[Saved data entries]
..............................

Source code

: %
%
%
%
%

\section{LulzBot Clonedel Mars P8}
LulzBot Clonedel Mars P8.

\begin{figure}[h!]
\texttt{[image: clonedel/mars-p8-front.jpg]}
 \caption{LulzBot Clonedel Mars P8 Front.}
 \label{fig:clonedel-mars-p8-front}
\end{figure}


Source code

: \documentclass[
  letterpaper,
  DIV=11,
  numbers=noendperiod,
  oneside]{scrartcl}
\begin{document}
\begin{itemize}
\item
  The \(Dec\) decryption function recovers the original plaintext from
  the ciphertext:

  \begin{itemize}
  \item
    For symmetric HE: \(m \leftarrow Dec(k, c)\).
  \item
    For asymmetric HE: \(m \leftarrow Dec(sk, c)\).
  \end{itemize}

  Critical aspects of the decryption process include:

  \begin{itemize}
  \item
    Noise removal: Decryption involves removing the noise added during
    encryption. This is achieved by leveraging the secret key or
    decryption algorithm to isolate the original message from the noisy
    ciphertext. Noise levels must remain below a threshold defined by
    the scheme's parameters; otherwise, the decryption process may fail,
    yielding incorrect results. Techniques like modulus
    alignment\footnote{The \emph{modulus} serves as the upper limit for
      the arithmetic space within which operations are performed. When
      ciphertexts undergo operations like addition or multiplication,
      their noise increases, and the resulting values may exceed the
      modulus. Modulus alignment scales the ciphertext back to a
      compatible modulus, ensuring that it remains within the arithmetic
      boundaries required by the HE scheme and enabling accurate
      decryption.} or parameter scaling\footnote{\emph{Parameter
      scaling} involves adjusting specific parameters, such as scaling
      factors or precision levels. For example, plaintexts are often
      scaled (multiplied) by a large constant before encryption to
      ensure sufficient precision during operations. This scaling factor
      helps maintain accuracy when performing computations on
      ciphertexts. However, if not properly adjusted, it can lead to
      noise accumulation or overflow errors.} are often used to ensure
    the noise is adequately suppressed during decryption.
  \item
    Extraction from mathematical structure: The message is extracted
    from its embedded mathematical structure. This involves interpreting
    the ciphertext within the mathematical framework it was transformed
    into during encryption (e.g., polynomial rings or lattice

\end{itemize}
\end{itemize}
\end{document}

..............................

Prompt
Please output the records shown above, with every character intact.

Output of the task
Source code

: %
%
%
%
%

\section{LulzBot Clonedel Mars P8}
LulzBot Clonedel Mars P8.

\begin{figure}[h!]
\texttt{[image: clonedel/mars-p8-front.jpg]}
 \caption{LulzBot Clonedel Mars P8 Front.}
 \label{fig:clonedel-mars-p8-front}
\end{figure}


Source code

: \documentclass[
  letterpaper,
  DIV=11,
  numbers=noendperiod,
  oneside]{scrartcl}
\begin{document}
\begin{itemize}
\item
  The \(Dec\) decryption function recovers the original plaintext from
  the ciphertext:

  \begin{itemize}
  \item
    For symmetric HE: \(m \leftarrow Dec(k, c)\).
  \item
    For asymmetric HE: \(m \leftarrow Dec(sk, c)\).
  \end{itemize}

  Critical aspects of the decryption process include:

  \begin{itemize}
  \item
    Noise removal: Decryption involves removing the noise added during
    encryption. This is achieved by leveraging the secret key or
    decryption algorithm to isolate the original message from the noisy
    ciphertext. Noise levels must remain below a threshold defined by
    the scheme's parameters; otherwise, the decryption process may fail,
    yielding incorrect results. Techniques like modulus
    alignment\footnote{The \emph{modulus} serves as the upper limit for
      the arithmetic space within which operations are performed. When
      ciphertexts undergo operations like addition or multiplication,
      their noise increases, and the resulting values may exceed the
      modulus. Modulus alignment scales the ciphertext back to a
      compatible modulus, ensuring that it remains within the arithmetic
      boundaries required by the HE scheme and enabling accurate
      decryption.} or parameter scaling\footnote{\emph{Parameter
      scaling} involves adjusting specific parameters, such as scaling
      factors or precision levels. For example, plaintexts are often
      scaled (multiplied) by a large constant before encryption to
      ensure sufficient precision during operations. This scaling factor
      helps maintain accuracy when performing computations on
      ciphertexts. However, if not properly adjusted, it can lead to
      noise accumulation or overflow errors.} are often used to ensure
    the noise is adequately suppressed during decryption.
  \item
    Extraction from mathematical structure: The message is extracted
    from its embedded mathematical structure. This involves interpreting
    the ciphertext within the mathematical framework it was transformed
    into during encryption (e.g., polynomial rings or lattice

\end{itemize}
\end{itemize}
\end{document}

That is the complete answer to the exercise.